Poor Waity Willie
Thursday, 24 June 2010
I don’t always put my Observer column up on the blog, it’s a sporadic thing. It’s always on the “WRITING” page - but I haven’t yet decided whether I should put it on the blog or not, so I’ve settled on a decisive ‘sometimes’.
Anyway, I didn’t put up last week’s on here but, since you ask, it was about single life. There was something in the paper about Lisa Snowdon, who talked about the fear and loneliness of thinking she might never get married. I wrote a grumpy little piece about this attitude, saying that in 2010 it is easier than ever to (a) remain unmarried without stigma or sacrifice, and (b) find someone to marry. So what’s to moan about? If you don’t want to marry any of the millions of available people, that means you’d rather be single, so you should celebrate social change and enjoy the freedom. Or, if marriage is the only thing that would make you happy, pick a candidate and stop saying nobody’s “right”. If you wanted it enough, they would be.
Except I said it at greater length, because I get paid by the word.
Somebody’s written to the Observer to criticize me for this vicious attack on “a minority” (single people) and ask who I will target next. “The disabled?”, they ask. Apparently the Observer’s going to print it. We’ll see.

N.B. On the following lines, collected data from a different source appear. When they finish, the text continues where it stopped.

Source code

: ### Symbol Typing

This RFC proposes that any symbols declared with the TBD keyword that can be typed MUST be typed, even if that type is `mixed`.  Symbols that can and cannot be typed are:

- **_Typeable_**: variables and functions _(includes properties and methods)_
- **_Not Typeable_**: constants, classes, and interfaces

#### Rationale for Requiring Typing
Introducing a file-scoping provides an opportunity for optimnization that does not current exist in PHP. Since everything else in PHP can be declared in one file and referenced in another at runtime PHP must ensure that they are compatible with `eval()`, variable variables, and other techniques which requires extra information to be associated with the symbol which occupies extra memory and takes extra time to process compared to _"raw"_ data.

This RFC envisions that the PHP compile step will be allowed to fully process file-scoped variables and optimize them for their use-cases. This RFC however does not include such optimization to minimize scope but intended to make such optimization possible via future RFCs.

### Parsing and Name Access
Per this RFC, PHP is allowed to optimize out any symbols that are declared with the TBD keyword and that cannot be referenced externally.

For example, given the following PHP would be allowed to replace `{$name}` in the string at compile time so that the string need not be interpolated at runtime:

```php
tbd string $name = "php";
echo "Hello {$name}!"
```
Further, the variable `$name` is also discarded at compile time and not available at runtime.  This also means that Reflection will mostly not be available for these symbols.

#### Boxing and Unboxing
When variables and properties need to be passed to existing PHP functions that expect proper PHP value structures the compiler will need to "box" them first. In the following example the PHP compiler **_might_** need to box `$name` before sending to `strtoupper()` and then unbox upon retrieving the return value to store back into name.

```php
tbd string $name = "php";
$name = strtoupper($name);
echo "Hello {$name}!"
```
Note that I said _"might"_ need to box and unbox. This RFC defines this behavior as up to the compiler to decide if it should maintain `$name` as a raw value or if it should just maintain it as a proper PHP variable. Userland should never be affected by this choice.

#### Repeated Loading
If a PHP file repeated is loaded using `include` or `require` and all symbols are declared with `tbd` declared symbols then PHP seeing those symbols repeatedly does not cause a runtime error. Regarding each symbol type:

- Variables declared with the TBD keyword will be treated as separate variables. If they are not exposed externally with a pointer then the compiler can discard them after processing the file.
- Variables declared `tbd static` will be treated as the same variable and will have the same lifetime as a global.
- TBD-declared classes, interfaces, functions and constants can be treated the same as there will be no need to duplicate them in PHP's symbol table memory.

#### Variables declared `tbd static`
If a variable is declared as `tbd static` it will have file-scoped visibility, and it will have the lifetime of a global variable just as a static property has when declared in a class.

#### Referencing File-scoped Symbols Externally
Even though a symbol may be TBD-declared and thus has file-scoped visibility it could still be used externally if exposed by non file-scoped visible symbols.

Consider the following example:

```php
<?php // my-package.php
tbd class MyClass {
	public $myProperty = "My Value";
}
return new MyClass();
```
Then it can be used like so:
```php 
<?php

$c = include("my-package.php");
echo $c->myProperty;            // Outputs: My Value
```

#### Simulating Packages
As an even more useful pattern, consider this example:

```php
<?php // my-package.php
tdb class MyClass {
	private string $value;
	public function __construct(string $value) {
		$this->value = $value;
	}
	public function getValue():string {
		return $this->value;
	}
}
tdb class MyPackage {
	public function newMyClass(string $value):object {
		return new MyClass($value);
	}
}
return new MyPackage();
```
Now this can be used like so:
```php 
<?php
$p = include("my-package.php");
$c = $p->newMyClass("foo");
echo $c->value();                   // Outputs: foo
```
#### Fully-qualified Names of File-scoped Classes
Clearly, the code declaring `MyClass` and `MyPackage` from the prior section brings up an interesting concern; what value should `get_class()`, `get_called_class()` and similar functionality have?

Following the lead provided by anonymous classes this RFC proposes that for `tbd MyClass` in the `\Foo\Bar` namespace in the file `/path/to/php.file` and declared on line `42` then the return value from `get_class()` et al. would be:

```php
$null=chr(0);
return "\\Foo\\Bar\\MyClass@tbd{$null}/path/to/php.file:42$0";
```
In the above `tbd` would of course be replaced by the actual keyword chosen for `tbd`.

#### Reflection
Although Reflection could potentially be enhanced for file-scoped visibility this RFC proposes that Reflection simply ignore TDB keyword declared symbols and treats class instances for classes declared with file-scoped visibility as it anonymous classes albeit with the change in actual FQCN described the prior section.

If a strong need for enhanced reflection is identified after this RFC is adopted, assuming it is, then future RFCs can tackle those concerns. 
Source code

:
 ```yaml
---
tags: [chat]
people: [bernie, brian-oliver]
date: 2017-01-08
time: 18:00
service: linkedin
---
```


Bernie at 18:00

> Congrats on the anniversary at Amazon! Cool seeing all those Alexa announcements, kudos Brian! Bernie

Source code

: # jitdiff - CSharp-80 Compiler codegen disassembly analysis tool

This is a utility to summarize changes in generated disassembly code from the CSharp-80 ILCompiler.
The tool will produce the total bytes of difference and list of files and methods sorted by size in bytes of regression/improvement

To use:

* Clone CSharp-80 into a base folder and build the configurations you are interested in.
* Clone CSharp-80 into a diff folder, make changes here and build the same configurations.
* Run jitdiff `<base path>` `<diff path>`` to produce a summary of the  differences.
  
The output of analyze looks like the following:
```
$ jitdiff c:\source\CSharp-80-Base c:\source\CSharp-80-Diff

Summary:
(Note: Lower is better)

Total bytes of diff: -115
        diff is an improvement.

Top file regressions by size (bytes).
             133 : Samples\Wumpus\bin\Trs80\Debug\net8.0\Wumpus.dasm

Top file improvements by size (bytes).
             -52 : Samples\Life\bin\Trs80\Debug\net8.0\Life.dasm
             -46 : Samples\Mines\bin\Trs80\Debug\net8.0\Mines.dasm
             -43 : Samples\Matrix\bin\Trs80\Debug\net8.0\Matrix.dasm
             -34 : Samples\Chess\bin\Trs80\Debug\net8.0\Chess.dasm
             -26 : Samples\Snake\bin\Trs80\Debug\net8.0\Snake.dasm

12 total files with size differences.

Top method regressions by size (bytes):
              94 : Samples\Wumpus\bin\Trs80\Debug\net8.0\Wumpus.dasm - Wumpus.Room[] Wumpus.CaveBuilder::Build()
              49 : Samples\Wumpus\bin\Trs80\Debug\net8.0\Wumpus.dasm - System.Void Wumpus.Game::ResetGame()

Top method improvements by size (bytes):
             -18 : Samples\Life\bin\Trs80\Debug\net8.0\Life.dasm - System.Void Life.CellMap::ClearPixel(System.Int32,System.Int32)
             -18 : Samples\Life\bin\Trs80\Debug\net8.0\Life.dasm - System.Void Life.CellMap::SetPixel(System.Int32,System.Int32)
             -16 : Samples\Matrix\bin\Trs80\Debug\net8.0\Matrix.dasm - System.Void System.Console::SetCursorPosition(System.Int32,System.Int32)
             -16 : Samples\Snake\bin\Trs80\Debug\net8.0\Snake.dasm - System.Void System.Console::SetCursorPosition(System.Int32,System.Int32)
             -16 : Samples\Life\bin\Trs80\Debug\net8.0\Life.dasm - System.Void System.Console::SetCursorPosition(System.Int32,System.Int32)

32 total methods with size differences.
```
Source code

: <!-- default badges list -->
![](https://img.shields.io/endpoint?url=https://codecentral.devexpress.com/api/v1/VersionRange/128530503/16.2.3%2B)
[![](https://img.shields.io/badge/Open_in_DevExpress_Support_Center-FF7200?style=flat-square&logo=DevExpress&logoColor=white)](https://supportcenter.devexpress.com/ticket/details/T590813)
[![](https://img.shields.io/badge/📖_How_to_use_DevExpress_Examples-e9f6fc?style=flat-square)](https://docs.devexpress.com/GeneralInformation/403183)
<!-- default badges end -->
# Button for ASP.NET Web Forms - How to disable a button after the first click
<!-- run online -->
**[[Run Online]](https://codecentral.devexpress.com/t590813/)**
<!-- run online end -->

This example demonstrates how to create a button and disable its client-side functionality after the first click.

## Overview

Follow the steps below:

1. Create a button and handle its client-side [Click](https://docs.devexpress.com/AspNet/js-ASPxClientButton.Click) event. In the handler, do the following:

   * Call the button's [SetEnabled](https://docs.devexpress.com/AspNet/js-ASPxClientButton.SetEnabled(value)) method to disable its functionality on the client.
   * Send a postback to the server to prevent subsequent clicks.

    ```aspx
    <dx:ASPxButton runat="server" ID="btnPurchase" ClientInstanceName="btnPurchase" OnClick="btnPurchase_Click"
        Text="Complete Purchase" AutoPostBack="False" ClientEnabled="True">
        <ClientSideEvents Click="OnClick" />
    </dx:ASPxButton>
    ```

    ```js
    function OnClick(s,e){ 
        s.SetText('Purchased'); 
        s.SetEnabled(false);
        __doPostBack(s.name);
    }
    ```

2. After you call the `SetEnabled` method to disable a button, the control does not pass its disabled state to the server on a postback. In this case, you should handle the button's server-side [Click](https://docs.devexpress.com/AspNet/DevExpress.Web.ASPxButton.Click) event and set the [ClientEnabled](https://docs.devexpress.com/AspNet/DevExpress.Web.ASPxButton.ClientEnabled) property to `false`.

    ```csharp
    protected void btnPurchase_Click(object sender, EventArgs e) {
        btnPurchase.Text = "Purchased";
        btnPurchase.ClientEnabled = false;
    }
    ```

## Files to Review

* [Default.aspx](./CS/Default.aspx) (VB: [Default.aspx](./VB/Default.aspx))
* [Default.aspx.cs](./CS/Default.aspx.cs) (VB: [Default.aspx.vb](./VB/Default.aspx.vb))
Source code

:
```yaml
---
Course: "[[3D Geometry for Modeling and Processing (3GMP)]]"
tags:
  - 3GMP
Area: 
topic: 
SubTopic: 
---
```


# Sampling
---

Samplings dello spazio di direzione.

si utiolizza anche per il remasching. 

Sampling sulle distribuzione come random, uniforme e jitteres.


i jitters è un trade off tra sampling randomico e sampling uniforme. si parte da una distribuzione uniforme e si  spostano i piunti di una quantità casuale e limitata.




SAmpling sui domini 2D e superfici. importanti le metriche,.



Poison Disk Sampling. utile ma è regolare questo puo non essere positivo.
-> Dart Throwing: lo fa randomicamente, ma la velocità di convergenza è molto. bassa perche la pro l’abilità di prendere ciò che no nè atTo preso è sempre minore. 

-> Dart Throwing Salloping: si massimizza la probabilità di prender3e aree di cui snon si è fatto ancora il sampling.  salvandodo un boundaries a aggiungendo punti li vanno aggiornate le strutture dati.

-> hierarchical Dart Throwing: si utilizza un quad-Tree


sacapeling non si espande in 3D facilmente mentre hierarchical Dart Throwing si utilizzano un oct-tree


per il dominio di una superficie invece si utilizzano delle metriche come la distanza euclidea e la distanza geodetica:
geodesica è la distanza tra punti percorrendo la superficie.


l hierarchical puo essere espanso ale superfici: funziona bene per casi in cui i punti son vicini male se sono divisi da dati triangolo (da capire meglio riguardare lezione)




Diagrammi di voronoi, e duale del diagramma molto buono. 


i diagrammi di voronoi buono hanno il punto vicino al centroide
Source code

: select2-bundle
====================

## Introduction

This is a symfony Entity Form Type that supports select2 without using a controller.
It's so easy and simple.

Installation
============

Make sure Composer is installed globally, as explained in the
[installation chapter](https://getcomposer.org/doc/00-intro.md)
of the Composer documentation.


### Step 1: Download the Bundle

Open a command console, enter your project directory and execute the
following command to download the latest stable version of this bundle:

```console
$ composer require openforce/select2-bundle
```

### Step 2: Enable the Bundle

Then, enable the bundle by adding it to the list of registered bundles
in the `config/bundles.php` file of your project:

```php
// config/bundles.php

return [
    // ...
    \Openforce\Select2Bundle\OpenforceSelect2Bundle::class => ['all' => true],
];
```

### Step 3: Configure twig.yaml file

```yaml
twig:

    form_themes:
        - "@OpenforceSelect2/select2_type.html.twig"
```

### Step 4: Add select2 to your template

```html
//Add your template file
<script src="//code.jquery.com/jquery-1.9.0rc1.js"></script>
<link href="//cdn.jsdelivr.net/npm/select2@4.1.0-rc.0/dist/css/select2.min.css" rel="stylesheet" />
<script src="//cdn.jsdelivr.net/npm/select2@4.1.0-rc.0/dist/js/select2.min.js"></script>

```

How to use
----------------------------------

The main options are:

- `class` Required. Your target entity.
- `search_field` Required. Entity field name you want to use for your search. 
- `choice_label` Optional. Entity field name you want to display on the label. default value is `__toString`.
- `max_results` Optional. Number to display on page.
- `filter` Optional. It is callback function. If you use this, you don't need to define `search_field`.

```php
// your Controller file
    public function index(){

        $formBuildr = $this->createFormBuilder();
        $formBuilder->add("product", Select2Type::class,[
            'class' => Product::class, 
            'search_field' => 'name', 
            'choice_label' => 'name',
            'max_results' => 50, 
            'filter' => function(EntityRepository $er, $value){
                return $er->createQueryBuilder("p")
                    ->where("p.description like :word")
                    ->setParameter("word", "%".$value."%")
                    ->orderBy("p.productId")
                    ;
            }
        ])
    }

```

It sounds like quite a funny letter, though I don’t think it’s meant to be.
I think a few readers did get offended, thinking I was saying that single people should settle for second best and marry someone they don’t really want. I wasn’t saying that at all. I was saying that you should at least acknowledge it is a choice, and be happy that the choice is so much freer than it used to be.
I was thinking about all this again today because I read another of those stories about “poor Kate Middleton”, still hanging on for the proposal that Prince William hasn’t made. It’s news again because the prince has turned 28 - the age at which he once said he might get married - but there’s still no engagement. Poor Kate, poor Kate, poor Kate.
Why the automatic “poor Kate” ? It never seems acknowledged as a possibility that maybe she is the one who won’t marry him. We don’t know how the land lies. It would be pretty insulting to assume that she MUST want to marry him because he’s rich and titled. It would be sexist (and a profound misreading of human nature) to assume that she must want to marry him because it’s always the woman in the relationship who presses for the wedding.
Maybe the reason that they are still together after eight years, but unengaged, is that Kate has never wanted to marry anyone and they are going to be the ground-breaking royal couple who stay together for ever, bring up children, but never marry. Or maybe Kate just won’t say yes. Maybe she’s a commitment-phobe. Maybe she has real concerns that hold her back; maybe she loves William madly but isn’t sure she wants that life; maybe they are stuck because she can’t bear to commit to “forever” as a royal, but can’t bear to leave him either. Maybe she is, quite sensibly, aware that getting married involves choosing not just a person but a joint life path - in this case, his. Maybe she just doesn’t want Christmas at Sandringham.
Maybe he proposes every day, but Kate declines.
Probably not. But this is like a Heresy topic: it is a Received Opinion in this country that Kate wants to marry William but he won’t jump. Whatever the truth of the relationship, that assumption is informed by old-fashioned notions, some sexism, and something rather disrespectful towards her. Heresy is now finished for the year, and may never come back - but I hope, if nothing else, the message lingers, BEWARE RECEIVED OPINION. Sometimes it may be right. But it’s always worth questioning.